All pictures must be left out as you transcribe the lines from the first line of the data to the line containing "This is a solution", both included.

(SUPPLIED MATERIAL Opens)

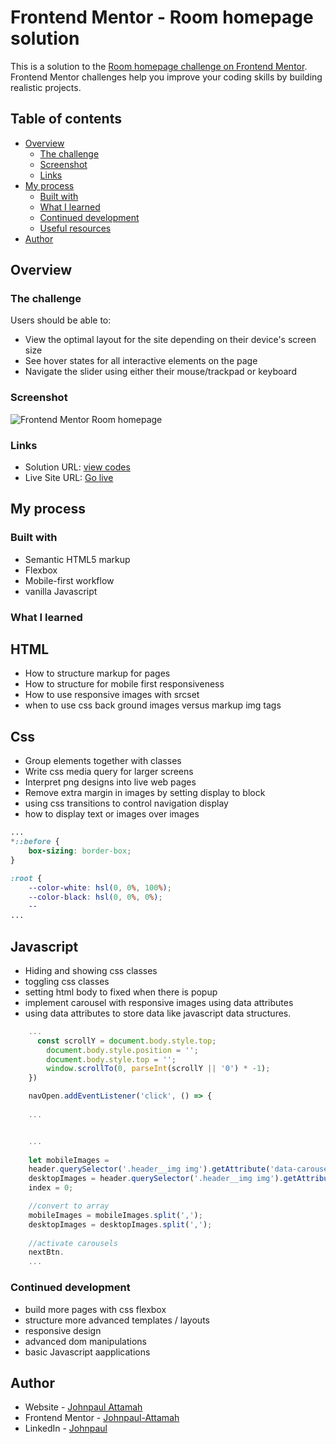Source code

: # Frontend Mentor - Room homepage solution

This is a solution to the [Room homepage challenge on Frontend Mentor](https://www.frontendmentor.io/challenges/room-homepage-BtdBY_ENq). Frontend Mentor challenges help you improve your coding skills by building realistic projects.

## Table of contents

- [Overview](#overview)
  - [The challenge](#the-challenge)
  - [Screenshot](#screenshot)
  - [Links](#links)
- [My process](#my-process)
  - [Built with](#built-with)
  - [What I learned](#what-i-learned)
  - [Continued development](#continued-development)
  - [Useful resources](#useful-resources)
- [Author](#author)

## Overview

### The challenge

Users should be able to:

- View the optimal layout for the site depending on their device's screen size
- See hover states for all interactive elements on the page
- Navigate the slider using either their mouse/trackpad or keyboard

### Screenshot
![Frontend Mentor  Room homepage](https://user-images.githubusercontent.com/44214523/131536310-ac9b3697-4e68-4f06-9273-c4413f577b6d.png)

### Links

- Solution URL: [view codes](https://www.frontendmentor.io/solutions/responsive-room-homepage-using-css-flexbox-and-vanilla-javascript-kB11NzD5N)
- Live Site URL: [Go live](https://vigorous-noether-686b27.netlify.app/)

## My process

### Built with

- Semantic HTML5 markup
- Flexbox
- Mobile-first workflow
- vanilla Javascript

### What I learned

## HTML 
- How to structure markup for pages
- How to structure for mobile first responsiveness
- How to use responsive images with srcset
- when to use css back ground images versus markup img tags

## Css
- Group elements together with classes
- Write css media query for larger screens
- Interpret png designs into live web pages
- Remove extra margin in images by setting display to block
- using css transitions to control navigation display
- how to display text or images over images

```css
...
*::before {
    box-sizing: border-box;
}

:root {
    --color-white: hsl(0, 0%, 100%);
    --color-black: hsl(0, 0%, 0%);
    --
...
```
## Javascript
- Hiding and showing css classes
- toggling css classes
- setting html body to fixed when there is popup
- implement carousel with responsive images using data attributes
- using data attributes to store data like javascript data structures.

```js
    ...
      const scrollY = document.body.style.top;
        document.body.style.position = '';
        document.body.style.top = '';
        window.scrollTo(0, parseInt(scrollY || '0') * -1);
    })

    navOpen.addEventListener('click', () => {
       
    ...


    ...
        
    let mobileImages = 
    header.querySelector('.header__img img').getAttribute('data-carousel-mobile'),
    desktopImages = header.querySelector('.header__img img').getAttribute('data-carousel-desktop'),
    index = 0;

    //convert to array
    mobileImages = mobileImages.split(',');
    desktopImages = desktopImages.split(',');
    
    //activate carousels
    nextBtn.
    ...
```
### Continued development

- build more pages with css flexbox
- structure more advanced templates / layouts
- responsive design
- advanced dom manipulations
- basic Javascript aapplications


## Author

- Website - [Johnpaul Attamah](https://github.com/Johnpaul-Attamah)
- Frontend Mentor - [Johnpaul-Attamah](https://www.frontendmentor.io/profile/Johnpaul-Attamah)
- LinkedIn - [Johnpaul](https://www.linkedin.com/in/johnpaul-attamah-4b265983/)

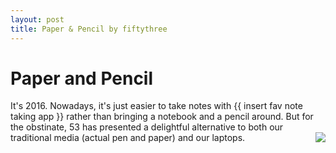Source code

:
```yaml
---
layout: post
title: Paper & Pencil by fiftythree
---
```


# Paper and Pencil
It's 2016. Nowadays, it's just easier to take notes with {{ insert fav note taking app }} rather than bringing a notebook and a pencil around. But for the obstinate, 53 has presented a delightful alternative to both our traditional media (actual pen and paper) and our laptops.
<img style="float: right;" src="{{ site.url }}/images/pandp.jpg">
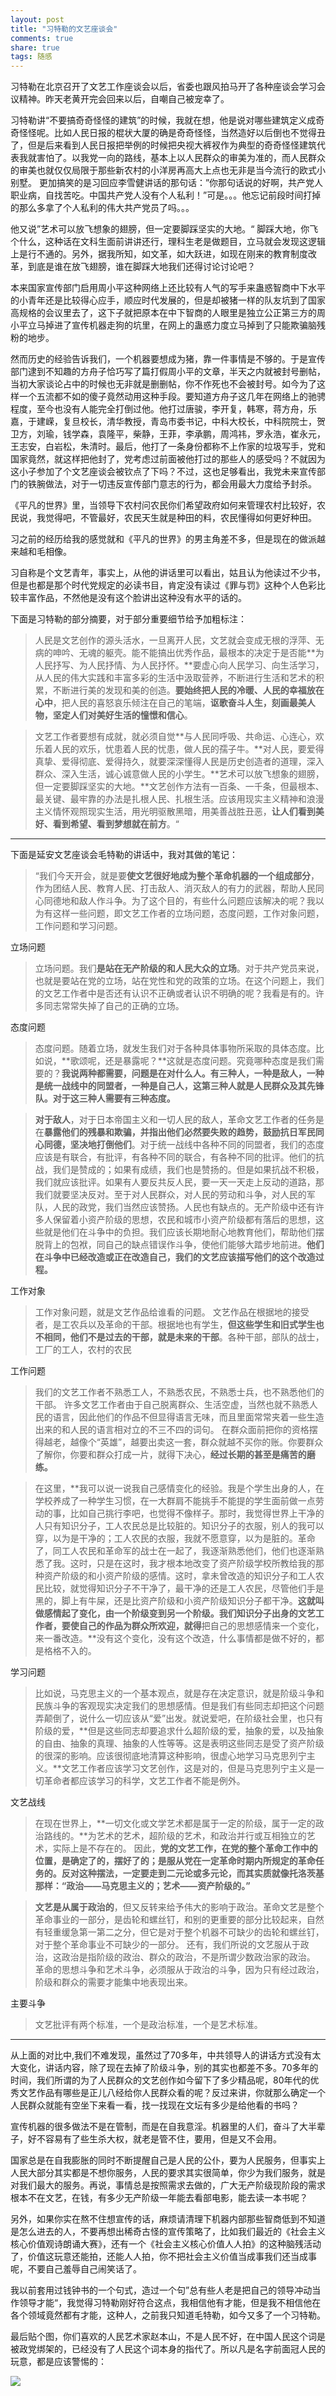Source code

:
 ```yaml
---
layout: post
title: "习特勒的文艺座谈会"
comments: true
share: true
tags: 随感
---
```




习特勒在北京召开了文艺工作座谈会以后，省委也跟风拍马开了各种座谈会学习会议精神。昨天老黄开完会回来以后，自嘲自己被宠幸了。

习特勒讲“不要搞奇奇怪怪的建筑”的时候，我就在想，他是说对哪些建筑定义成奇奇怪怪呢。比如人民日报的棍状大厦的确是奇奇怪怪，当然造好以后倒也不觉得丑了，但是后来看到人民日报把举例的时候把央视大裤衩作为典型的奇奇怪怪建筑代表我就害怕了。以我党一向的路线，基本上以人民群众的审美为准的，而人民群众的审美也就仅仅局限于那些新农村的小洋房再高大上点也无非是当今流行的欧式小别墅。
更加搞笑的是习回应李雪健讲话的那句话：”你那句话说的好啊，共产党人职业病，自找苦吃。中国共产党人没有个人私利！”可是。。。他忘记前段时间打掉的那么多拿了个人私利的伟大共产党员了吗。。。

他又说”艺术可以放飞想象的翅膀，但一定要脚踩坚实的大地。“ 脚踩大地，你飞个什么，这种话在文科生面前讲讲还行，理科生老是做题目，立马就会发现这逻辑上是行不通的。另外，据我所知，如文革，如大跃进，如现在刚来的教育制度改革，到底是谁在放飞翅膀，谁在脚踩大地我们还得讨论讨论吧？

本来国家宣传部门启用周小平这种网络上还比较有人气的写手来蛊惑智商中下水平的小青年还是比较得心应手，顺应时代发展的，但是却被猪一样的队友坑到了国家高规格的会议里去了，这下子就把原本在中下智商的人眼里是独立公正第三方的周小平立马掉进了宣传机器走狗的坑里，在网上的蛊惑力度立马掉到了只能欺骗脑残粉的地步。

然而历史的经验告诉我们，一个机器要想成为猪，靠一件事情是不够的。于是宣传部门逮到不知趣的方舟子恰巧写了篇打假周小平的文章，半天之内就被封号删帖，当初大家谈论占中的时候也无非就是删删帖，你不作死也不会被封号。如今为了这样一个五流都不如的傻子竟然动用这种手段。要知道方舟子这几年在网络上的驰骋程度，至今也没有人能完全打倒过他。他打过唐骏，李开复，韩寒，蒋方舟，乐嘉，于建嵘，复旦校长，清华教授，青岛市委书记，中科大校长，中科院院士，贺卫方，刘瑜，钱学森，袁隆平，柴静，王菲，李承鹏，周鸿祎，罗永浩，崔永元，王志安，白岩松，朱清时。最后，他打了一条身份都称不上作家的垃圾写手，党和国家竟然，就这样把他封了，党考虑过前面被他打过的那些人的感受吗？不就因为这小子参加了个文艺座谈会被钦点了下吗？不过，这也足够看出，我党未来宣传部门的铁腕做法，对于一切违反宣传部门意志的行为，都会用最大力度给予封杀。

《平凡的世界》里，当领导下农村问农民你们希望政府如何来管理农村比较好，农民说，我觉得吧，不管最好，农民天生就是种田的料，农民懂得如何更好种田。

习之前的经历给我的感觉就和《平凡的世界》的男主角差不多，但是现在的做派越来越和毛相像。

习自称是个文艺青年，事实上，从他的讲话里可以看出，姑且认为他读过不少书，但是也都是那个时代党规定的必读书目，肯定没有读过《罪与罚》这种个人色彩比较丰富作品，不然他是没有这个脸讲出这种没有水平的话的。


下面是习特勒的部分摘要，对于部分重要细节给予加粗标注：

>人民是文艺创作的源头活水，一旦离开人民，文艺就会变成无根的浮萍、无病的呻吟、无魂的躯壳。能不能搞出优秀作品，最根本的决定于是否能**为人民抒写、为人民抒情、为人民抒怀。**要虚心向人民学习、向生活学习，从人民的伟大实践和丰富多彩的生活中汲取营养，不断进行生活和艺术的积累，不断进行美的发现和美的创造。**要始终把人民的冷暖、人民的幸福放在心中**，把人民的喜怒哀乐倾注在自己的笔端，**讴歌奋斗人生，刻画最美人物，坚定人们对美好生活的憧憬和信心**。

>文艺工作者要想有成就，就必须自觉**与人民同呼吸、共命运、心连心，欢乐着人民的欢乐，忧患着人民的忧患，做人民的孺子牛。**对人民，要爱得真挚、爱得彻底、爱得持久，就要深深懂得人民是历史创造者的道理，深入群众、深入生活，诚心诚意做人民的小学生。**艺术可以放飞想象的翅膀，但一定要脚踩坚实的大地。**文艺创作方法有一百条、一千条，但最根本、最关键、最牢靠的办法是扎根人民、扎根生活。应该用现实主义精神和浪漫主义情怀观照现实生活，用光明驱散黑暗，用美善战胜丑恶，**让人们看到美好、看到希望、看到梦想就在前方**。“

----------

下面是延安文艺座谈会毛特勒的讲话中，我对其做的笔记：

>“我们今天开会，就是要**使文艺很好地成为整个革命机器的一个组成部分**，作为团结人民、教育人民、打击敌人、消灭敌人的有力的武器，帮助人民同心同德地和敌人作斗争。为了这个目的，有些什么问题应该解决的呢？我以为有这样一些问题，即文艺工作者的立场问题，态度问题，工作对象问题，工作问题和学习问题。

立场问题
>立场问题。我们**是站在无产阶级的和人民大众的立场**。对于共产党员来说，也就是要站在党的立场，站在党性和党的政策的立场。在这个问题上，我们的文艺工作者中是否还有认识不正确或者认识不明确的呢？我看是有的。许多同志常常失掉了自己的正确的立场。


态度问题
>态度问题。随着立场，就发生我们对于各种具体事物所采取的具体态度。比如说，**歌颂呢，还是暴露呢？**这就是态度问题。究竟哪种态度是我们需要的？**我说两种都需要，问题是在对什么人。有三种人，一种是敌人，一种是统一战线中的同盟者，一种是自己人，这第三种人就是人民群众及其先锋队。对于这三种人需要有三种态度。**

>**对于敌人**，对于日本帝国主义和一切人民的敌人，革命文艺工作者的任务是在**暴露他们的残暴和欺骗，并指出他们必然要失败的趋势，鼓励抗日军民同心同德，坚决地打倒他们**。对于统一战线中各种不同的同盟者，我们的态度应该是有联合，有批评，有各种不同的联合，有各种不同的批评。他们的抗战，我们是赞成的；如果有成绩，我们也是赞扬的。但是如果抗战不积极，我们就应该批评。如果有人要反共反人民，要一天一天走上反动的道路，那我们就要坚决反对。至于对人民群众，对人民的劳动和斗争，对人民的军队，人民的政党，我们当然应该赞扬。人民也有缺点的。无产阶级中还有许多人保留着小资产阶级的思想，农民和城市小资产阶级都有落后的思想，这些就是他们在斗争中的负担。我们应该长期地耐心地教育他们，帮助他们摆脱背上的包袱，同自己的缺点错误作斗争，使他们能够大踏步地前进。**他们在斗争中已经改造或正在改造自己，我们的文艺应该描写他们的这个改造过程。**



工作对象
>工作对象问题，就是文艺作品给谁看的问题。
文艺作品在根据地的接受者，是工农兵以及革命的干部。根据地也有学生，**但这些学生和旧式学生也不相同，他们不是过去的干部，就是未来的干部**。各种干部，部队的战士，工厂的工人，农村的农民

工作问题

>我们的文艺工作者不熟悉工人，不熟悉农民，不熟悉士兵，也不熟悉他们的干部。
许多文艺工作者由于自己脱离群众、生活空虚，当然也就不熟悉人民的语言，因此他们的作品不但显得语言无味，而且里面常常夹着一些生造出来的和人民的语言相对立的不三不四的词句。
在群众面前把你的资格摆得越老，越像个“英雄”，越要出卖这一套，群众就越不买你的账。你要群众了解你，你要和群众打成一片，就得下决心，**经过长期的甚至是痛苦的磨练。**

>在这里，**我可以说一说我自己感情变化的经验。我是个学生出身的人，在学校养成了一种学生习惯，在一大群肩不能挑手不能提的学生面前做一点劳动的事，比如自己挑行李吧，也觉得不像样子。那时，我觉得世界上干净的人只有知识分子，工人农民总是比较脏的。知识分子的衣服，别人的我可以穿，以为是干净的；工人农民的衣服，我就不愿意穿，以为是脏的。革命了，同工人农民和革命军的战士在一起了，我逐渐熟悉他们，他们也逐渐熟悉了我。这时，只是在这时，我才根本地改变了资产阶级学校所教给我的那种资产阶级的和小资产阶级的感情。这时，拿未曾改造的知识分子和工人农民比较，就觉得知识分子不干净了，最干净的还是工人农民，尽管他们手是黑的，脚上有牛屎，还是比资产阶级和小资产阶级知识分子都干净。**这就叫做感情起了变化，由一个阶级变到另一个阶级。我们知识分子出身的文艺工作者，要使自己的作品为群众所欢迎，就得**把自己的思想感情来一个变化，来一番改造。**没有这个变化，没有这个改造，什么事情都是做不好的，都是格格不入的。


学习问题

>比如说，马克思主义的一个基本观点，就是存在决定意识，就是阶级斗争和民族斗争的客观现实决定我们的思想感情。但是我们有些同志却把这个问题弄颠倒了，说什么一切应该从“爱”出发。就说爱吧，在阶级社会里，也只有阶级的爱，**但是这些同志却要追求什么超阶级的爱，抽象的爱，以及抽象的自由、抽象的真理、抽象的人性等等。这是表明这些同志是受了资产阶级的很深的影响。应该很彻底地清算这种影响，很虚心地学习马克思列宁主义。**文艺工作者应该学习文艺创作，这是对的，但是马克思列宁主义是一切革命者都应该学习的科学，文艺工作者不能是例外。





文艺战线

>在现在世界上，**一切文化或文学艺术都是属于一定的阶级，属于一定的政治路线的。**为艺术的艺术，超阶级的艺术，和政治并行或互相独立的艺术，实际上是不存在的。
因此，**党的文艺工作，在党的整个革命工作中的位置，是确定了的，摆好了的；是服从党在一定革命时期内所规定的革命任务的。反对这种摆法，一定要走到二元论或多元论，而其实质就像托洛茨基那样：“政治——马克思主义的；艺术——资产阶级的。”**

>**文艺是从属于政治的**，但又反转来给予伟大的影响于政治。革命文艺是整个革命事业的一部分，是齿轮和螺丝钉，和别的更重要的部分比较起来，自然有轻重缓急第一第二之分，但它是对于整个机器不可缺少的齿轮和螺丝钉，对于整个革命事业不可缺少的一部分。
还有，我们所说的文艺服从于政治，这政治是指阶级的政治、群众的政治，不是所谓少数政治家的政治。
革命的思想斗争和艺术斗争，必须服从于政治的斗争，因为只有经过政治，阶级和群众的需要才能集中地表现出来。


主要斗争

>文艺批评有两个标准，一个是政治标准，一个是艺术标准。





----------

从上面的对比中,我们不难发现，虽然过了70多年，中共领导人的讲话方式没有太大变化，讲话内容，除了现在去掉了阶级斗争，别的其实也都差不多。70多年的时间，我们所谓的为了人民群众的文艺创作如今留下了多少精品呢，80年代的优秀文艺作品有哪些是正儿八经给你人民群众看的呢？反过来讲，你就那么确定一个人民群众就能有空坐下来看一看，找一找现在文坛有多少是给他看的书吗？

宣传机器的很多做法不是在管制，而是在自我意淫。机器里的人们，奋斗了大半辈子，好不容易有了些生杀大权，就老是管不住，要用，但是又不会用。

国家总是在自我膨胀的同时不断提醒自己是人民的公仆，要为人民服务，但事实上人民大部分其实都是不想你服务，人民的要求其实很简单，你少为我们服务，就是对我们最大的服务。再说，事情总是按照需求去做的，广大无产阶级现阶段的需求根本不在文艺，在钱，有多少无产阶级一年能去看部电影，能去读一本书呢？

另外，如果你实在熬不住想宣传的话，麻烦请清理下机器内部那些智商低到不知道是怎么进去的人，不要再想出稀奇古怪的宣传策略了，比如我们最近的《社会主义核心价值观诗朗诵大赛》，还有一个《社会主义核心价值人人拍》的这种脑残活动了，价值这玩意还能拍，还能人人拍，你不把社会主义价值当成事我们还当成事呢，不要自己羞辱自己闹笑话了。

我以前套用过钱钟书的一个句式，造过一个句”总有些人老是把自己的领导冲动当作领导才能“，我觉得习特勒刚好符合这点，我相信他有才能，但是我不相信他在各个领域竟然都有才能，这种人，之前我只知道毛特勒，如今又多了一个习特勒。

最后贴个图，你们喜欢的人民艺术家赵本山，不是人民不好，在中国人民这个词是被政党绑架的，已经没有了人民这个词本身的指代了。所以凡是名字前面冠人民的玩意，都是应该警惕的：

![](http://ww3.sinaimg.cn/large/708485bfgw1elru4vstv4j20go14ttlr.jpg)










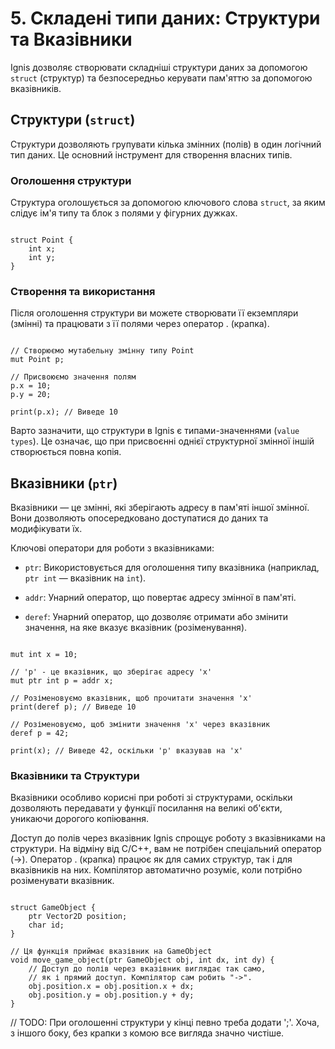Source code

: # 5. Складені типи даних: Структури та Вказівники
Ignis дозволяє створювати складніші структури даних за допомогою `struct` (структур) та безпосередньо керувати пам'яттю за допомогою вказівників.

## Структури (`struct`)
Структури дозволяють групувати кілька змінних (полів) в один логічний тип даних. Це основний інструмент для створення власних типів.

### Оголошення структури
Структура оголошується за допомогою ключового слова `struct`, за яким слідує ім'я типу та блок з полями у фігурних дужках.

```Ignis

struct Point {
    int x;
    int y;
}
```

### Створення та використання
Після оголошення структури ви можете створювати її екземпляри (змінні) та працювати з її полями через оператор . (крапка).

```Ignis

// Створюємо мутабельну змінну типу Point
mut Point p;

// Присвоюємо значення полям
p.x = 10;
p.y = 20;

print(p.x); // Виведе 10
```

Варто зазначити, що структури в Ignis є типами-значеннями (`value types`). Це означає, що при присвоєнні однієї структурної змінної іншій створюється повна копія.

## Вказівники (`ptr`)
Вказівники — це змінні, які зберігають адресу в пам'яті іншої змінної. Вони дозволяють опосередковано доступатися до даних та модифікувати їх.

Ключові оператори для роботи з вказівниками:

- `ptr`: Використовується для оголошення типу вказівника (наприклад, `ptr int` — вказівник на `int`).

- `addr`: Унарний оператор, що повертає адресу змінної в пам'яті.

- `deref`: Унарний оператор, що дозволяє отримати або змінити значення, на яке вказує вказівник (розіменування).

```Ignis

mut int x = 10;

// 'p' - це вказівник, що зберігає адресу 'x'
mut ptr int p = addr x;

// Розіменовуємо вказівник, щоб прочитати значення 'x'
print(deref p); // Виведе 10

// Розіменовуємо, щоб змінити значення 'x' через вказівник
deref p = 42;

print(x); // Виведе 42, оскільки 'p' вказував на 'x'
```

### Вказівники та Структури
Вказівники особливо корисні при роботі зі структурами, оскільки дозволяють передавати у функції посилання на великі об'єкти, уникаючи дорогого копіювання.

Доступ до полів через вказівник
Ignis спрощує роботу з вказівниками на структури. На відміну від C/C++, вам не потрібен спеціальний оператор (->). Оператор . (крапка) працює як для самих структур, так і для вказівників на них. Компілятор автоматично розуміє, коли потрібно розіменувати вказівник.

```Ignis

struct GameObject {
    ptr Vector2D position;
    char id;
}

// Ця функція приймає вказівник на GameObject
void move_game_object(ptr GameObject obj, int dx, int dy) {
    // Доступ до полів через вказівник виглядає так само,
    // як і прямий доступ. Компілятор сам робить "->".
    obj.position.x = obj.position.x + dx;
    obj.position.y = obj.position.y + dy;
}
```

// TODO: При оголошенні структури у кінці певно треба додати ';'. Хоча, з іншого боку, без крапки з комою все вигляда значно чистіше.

(SUPPLIED MATERIAL Closes)

* YOUR RESPONSE *
Source code

: # Frontend Mentor - Room homepage solution

This is a solution to the [Room homepage challenge on Frontend Mentor](https://www.frontendmentor.io/challenges/room-homepage-BtdBY_ENq). Frontend Mentor challenges help you improve your coding skills by building realistic projects.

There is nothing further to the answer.